News channel

Official contact

     
Poker Bot AI Dev

How to create a poker bot using Python

Legal & Ethical Disclaimer: This content is for educational/research purposes only. Automated poker bots on commercial online poker sites may breach terms of service and may be illegal in certain jurisdictions. Please, verify local laws and policies of your poker applications or websites before applying any automatic poker software. This content will only focus on academic research, game theory applications, and educational AI development.

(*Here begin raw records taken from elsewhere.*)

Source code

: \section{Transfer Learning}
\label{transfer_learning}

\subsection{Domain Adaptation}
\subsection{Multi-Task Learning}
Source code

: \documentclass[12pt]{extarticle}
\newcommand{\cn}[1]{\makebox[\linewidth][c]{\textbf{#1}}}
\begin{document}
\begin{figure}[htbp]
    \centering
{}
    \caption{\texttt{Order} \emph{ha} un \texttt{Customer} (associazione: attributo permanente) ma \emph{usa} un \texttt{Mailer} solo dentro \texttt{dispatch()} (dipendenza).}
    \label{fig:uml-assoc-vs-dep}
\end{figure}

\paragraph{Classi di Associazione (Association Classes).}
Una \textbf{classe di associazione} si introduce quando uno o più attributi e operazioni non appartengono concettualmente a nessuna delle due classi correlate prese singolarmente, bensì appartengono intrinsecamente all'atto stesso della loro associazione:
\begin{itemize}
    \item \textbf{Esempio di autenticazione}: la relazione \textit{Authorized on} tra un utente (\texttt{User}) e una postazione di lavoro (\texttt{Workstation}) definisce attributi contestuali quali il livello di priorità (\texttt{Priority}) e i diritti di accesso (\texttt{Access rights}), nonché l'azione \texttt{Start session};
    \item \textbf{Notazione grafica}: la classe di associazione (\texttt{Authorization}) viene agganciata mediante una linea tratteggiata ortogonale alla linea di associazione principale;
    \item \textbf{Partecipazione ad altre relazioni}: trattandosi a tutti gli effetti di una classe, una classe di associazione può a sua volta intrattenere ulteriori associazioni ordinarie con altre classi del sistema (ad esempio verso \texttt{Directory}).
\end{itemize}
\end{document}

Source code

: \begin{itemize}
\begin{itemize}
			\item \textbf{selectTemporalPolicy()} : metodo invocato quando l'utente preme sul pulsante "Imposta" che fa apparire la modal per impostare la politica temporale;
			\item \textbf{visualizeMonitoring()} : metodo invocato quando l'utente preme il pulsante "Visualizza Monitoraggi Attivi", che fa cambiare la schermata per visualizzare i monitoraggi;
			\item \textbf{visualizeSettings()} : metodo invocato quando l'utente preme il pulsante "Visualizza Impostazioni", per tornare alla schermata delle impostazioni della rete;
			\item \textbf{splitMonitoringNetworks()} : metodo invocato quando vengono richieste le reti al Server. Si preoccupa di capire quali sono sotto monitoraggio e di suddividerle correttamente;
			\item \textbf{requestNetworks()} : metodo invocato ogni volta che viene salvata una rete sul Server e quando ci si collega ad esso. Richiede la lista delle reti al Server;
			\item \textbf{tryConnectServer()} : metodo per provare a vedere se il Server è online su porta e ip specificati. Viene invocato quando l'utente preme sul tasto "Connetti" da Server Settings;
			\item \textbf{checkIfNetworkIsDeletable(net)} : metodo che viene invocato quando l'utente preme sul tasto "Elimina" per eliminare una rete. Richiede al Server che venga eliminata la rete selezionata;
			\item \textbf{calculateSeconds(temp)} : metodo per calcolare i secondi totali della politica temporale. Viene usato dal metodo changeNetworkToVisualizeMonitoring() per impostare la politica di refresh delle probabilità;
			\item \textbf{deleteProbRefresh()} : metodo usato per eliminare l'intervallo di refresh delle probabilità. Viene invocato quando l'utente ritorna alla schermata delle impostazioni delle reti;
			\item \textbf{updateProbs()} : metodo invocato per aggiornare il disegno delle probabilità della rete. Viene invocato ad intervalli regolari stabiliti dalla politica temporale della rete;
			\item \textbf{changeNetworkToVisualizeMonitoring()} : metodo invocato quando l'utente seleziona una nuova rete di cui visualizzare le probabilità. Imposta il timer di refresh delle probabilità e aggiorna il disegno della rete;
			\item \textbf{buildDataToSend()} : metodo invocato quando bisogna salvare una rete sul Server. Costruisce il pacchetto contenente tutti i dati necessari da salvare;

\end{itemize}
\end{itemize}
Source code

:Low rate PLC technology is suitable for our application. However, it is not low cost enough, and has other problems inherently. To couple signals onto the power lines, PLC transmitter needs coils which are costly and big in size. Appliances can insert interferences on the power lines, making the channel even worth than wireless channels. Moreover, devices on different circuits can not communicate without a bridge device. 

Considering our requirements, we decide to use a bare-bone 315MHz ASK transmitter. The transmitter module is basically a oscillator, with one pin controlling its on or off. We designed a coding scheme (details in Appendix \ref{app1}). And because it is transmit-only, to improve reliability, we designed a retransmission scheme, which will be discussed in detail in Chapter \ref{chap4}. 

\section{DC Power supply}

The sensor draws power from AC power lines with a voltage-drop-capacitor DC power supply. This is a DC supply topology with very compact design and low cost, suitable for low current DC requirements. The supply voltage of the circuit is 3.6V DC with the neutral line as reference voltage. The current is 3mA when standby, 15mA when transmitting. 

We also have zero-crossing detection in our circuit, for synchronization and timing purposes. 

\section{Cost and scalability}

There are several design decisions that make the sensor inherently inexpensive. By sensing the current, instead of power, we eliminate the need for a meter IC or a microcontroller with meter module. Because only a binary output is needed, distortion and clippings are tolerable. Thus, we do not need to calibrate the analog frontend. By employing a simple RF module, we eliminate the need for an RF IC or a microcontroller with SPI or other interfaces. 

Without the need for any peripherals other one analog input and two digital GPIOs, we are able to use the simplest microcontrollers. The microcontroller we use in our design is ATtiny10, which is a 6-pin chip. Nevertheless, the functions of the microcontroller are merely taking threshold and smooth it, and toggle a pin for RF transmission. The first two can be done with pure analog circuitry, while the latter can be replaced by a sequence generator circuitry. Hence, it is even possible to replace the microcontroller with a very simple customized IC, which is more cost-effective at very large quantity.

Introduction: My Experience in Poker AI Research

As a researcher interested in both artificial intelligence and game theory, I have spent much time thinking about poker AI and AI’s amazing successes in the past decade. In 2017, when I first learned about Carnegie Mellon University’s Libratus, which had just defeated a number of professional human players at heads-up no-limit Texas Hold’em, it became clear to me we were at a historical moment in AI. I became interested in how these systems worked and how potential implementers could learn from these successes.

Poker AI is one of the most complex areas in artificial intelligence research and uses the full range of techniques possible for a percentile imperfect information game – such as applied game theory, strategic reasoning with uncertainty, and opponent modeling. Unlike chess or Go, poker combines fewer rules, hidden information, bluffing, and social factors, which make it normal and similar to many decision problems we face in life.

Poker Bots Dev

The Huge Breakthrough: Moving from Libratus to Pluribus

The entire poker AI landscape shifted with these three major successes and, in turn, changed our perception of AI’s capabilities in imperfect information games.

Libratus: The Heads-Up Champion (2017)

Developed by Tuomas Sandholm and Noam Brown at Carnegie Mellon University, Libratus made headlines when it defeated four top professionals in a 20-day heads-up no-limit Texas Hold’em competition. In their publication in Science, Sandholm said: “Libratus doesn’t try to figure out how humans play. It develops a strategy that is provably optimal against any opponent” (Brown & Sandholm, 2019, Science).

The reason Libratus was successful was due to the fact it executed Counterfactual Regret Minimization (CFR) algorithms on enormous computation, running over 13 million core hours on the Bridges cluster at the Pittsburgh Supercomputing Center. What makes Libratus special is that it was able to compute strategies for the complete game tree of heads-up no limit Hold’em, which was presumed computationally intractable prior to their work.

DeepStack: Real-Time Strategic Reasoning (2017)

At the same time, researchers at the University of Alberta, led by Michael Bowling developed DeepStack, which was known to combine deep learning with game theoretic reasoning. “DeepStack is the first computer program to outplay human professionals at heads-up no-limit Texas hold’em poker,” said Bowling in their Science paper (Moravčík et al., 2017).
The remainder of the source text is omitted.